_Brief_: Which lines below include the string "financial"? Please show each one.

(Data excerpts)

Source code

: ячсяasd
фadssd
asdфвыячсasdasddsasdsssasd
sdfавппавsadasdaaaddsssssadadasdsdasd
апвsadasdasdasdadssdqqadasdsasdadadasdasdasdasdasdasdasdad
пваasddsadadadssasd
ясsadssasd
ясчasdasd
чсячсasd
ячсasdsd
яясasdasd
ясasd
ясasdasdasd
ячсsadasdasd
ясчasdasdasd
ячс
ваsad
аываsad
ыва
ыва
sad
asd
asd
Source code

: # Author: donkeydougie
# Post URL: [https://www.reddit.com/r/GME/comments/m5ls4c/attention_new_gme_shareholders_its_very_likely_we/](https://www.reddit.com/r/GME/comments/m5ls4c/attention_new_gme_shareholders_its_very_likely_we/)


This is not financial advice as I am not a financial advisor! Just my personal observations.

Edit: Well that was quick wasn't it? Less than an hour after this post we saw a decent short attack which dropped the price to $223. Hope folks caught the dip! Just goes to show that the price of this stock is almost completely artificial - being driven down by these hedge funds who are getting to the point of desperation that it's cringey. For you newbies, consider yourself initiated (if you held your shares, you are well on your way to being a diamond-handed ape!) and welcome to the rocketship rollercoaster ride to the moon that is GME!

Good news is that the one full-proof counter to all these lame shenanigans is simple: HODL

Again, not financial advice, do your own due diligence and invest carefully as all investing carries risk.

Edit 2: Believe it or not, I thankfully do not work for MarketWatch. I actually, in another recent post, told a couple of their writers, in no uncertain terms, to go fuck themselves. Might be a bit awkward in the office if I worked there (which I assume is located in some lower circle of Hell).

(End Data excerpts)
(Data excerpts)

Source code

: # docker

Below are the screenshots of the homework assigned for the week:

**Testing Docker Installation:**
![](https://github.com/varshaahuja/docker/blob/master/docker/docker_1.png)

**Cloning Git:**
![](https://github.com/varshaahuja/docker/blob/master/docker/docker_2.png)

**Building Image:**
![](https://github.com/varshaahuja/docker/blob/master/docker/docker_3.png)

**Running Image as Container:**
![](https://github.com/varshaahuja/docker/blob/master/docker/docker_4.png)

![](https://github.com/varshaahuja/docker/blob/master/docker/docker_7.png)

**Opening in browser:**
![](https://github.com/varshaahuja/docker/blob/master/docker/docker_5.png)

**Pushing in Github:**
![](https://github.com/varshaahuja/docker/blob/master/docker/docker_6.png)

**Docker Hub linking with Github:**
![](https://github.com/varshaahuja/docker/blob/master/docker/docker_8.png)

(End Data excerpts)

_Answer for the task_:
This is not financial advice as I am not a financial advisor! Just my personal observations.
Again, not financial advice, do your own due diligence and invest carefully as all investing carries risk.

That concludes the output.